Lousteau caiu, em última análise, porque, apesar do discurso heterodoxo, começou a perceber o que todos os argentinos têm notado. Ainda que o índice oficial de inflação aponte para uma taxa de 8,8% em março deste ano, a verdadeira taxa de inflação parece ser muito mais alta. De fato, consultorias privadas estimam que a inflação possa ter atingido valores acima de 20% e as estimativas com base no deflator implícito do PIB põem a inflação a 18% no último trimestre de 2007, mais que o dobro da medida oficial.

Fato é que a inflação argentina é elevada e o governo sabe disto. Para conviver, porém, com esta dificuldade, tem tomado medidas que buscam mascarar o problema ao invés de resolvê-lo. Assim, preços têm sido controlados, direta (como no caso das tarifas públicas), ou indiretamente, por meio de tributos (retenciones) e outras medidas do gênero, que nós brasileiros conhecemos da experiência econômica dos anos 80, sem contar, é claro, com as suspeitas de manipulação dos índices de preços.

Tais expedientes, porém, estão chegando ao limite. Ao impedir que o sistema de preços funcione livremente, contratam-se novos problemas à frente. Assim, devido ao controle de preços a oferta não se expande para acomodar a demanda crescente, o que explica, por exemplo, o paradoxo de um país rico em gás ver sua produção cair 13% nos últimos quatro anos, gerando um nada desprezível risco de “apagão”. Da mesma forma, ao impedir e taxar as exportações de produtos agrícolas, o governo encomenda uma crise de abastecimento para o futuro, com conseqüências para o Brasil.

E qual a origem do problema inflacionário argentino? Simplesmente seu regime cambial e monetário. O BC argentino pratica o sonho de muitos economistas brasileiros: o câmbio só “flutua” para cima, graças à combinação das intervenções do BCRA e da política de juros que, como expliquei na última coluna, apóia as intervenções garantindo que a taxa doméstica de juros não fique muito distante da taxa internacional, devidamente ajustada ao risco-país.

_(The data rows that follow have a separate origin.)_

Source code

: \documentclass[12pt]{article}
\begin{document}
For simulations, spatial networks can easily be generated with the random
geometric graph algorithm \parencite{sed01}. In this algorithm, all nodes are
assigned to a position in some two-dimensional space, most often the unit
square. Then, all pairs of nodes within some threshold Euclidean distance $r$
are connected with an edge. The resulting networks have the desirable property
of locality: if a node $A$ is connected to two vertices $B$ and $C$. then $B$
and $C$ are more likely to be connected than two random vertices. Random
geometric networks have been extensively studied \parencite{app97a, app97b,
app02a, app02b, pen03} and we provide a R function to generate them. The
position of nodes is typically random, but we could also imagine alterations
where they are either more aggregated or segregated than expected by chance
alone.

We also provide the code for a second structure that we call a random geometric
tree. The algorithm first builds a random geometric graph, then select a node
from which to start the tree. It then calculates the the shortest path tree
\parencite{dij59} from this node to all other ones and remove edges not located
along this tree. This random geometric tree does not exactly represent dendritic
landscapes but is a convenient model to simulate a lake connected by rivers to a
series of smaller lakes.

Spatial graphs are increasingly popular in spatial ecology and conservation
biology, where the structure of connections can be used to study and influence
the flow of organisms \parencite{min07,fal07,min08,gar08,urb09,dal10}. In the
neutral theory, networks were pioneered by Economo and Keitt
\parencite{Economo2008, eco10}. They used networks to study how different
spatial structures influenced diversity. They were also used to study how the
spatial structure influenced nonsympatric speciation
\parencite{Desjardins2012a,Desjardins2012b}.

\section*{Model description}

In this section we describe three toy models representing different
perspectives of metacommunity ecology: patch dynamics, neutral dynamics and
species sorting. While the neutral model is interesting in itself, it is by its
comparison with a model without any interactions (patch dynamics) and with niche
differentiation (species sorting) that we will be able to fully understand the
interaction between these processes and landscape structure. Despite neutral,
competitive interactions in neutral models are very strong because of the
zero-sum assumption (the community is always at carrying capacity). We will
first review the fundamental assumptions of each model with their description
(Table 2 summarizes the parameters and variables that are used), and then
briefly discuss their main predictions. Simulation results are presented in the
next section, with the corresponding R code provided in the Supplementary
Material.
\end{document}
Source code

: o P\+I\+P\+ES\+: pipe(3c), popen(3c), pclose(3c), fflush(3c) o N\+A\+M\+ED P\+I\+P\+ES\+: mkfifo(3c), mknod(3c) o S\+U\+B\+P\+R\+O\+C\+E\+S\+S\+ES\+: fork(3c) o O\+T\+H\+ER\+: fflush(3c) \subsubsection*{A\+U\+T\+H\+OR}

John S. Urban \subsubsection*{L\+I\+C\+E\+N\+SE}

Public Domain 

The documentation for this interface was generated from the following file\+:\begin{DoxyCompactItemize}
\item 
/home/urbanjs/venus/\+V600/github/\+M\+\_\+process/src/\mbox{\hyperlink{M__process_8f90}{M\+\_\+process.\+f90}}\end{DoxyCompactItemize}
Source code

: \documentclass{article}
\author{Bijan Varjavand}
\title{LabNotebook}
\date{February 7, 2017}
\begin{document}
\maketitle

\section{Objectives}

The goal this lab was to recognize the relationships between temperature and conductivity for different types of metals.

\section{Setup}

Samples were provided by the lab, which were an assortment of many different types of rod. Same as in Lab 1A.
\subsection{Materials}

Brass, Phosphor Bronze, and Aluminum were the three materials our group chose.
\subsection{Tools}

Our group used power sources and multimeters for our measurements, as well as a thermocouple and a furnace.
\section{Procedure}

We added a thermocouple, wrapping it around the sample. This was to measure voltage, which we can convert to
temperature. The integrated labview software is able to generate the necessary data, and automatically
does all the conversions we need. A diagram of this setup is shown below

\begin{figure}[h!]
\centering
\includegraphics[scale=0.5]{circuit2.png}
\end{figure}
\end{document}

No contexto, porém, de preços de commodities crescentes, este arranjo é a receita ideal para um enorme problema inflacionário. Por um lado, os preços de exportações em alta contaminam diretamente os preços domésticos. Por outro lado, como a melhora de preços de exportação implica apreciação da taxa real de câmbio, os preços dos produtos não-comercializáveis devem subir ainda mais, o que é possível graças à demanda doméstica, impulsionada por juros baixos. O resultado final é apreciação cambial por meio de inflação mais elevada, ao invés de apreciação da taxa nominal de câmbio.

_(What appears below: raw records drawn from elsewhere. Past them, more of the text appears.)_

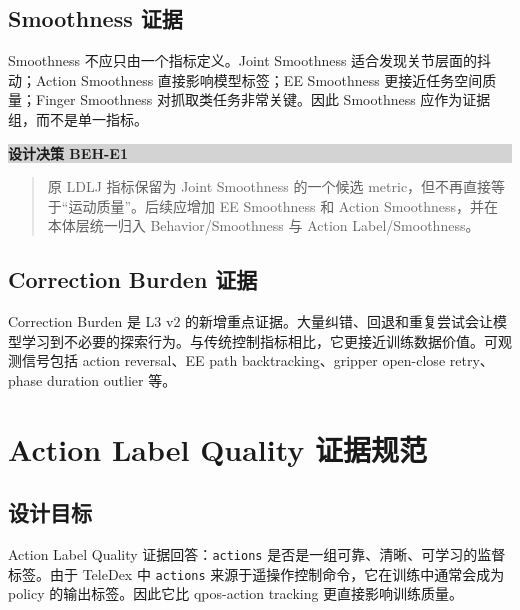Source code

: \documentclass[UTF8,zihao=-4,oneside,openany]{ctexrep}
\newcommand{\Code}[1]{\texttt{#1}}
\newenvironment{decisionbox}[1]{\vspace{0.5em}\noindent\colorbox{LightGray}{\parbox{0.96\linewidth}{\textbf{#1}}}\par\vspace{-0.2em}\begin{quote}\small}{\end{quote}\vspace{0.3em}}
\begin{document}
\subsection{Smoothness 证据}

Smoothness 不应只由一个指标定义。Joint Smoothness 适合发现关节层面的抖动；Action Smoothness 直接影响模型标签；EE Smoothness 更接近任务空间质量；Finger Smoothness 对抓取类任务非常关键。因此 Smoothness 应作为证据组，而不是单一指标。

\begin{decisionbox}{设计决策 BEH-E1}
原 LDLJ 指标保留为 Joint Smoothness 的一个候选 metric，但不再直接等于“运动质量”。后续应增加 EE Smoothness 和 Action Smoothness，并在本体层统一归入 Behavior/Smoothness 与 Action Label/Smoothness。
\end{decisionbox}

\subsection{Correction Burden 证据}

Correction Burden 是 L3 v2 的新增重点证据。大量纠错、回退和重复尝试会让模型学习到不必要的探索行为。与传统控制指标相比，它更接近训练数据价值。可观测信号包括 action reversal、EE path backtracking、gripper open-close retry、phase duration outlier 等。

\section{Action Label Quality 证据规范}

\subsection{设计目标}

Action Label Quality 证据回答：\Code{actions} 是否是一组可靠、清晰、可学习的监督标签。由于 TeleDex 中 \Code{actions} 来源于遥操作控制命令，它在训练中通常会成为 policy 的输出标签。因此它比 qpos-action tracking 更直接影响训练质量。
\end{document}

Lousteau pretendia desacelerar a economia com juros mais altos (portanto permitindo que o câmbio apreciasse), alterando precisamente o regime monetário-cambial, o que acarretou sua renúncia. Não é difícil, pois, entender o que está na raiz do problema argentino. Difícil mesmo é entender como ainda existem economistas no Brasil (hoje algo escondidos) que defendem ser este o regime a ser seguido.